Em geral são minorias que lutam pela libertação. Apoiadas por lideranças proféticas o MST tem essa característica. Importa contar com lideranças autênticas próximas do povo e fiés ao mesmo. A compaixão leva a um compromisso coletivo e não individual, não considera a miséria uma fatalidade, sofrer com os excluídos. A compaixão de Jesus virou indignação contra os chefes.Testemunhos da indignação: Montesinos e Bartolomeu de las Casas. A indignação dos profetas da América Latina não é qualquer indignação. O fazer como critério da verdade vivida por Jesus.
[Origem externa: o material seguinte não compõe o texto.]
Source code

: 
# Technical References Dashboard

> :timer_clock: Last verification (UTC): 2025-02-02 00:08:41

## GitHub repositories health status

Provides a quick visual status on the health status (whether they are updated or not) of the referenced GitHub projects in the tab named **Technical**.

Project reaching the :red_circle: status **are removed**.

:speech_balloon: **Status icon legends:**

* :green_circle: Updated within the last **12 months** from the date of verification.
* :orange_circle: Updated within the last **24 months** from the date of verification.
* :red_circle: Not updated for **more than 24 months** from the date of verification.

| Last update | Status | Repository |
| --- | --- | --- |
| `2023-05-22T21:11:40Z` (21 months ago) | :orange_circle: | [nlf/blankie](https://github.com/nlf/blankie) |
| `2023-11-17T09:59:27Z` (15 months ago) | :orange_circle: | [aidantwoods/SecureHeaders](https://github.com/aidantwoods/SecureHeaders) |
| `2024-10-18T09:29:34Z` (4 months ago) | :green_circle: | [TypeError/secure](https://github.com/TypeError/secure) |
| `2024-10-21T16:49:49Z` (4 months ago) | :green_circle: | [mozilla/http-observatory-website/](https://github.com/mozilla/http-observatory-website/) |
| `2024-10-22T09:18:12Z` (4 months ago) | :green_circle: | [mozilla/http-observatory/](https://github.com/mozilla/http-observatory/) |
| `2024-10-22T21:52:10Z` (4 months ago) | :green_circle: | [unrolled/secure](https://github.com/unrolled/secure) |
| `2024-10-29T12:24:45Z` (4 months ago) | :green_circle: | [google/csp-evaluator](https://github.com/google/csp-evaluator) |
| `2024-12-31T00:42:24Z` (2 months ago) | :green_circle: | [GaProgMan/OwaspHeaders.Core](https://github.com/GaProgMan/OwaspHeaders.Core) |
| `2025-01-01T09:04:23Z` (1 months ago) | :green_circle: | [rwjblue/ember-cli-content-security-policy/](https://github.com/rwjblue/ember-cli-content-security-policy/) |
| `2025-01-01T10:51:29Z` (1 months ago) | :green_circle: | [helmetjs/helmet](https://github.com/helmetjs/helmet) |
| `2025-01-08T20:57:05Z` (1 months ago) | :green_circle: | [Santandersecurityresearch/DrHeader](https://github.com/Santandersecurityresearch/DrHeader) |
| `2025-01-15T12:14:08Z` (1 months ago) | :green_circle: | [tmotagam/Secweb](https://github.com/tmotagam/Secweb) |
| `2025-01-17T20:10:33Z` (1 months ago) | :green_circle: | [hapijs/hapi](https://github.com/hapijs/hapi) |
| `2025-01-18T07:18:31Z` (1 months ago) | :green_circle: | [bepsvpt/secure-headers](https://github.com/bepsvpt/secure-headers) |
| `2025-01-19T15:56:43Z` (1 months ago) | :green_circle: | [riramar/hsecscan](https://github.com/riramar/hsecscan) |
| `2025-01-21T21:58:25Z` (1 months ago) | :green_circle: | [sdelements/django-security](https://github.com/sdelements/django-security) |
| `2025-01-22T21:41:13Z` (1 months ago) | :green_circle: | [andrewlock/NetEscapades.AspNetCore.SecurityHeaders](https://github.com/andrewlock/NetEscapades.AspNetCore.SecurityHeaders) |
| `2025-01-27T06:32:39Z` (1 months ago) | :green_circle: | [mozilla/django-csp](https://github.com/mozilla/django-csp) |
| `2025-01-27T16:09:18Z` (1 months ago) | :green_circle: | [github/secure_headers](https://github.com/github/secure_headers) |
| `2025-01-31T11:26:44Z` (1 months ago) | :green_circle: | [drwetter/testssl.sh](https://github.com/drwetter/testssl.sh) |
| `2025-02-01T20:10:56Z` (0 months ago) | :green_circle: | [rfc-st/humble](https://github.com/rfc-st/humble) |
Importa combater a uniformização do pensamento único via televisão. Tecnologia a serviço de quem? O Capital converte o trabalho em produtos e o trabalhador em produtos e consumidores. Precedidas pelos neo pentecostais, as Igrejas a exemplo da sociedade transformam seus fiéis em consumidores de bens religiosos voltados para interesses imediatos e individualistas (cf. 158-201)

 

203 É de se lamentar que o que identifica o católico não é a prática do evangelho, mas os sinais exteriores. A verdadeira cultura cristã é a dos pobres. As democracias ocidentais defendem mesmo é a propriedade privada. Estamos numa época de trevas, num túnel que parece não ter fim. Jesus não deixou uma religião pronta, mas uma crítica a religião. O sacrifício já não é o que os homens oferecem a Deus, mas o que Deus oferece aos homens, o verdadeiro culto a Deus é oferecer-se para a prática da justiça. A ideologia do sacrifício requer um templo, os que seguem o movimento de Jesus hoje, atua lá onde estão os pobres e necessitados. Oração é aceitação do dom de Deus, é a missão.Na contemporaneidade observa-se o surgimento de nova religião fundada na emoção e gestos corporais. É um desafio para o Seguimento de Jesus usar a religião para anunciar o Evangelho.

 

Eis um breve resumo do livro de Comblin. Ao elaborá-lo, nosso objetivo é o de incentivar os leitores e leitoras a beberem na própria fonte.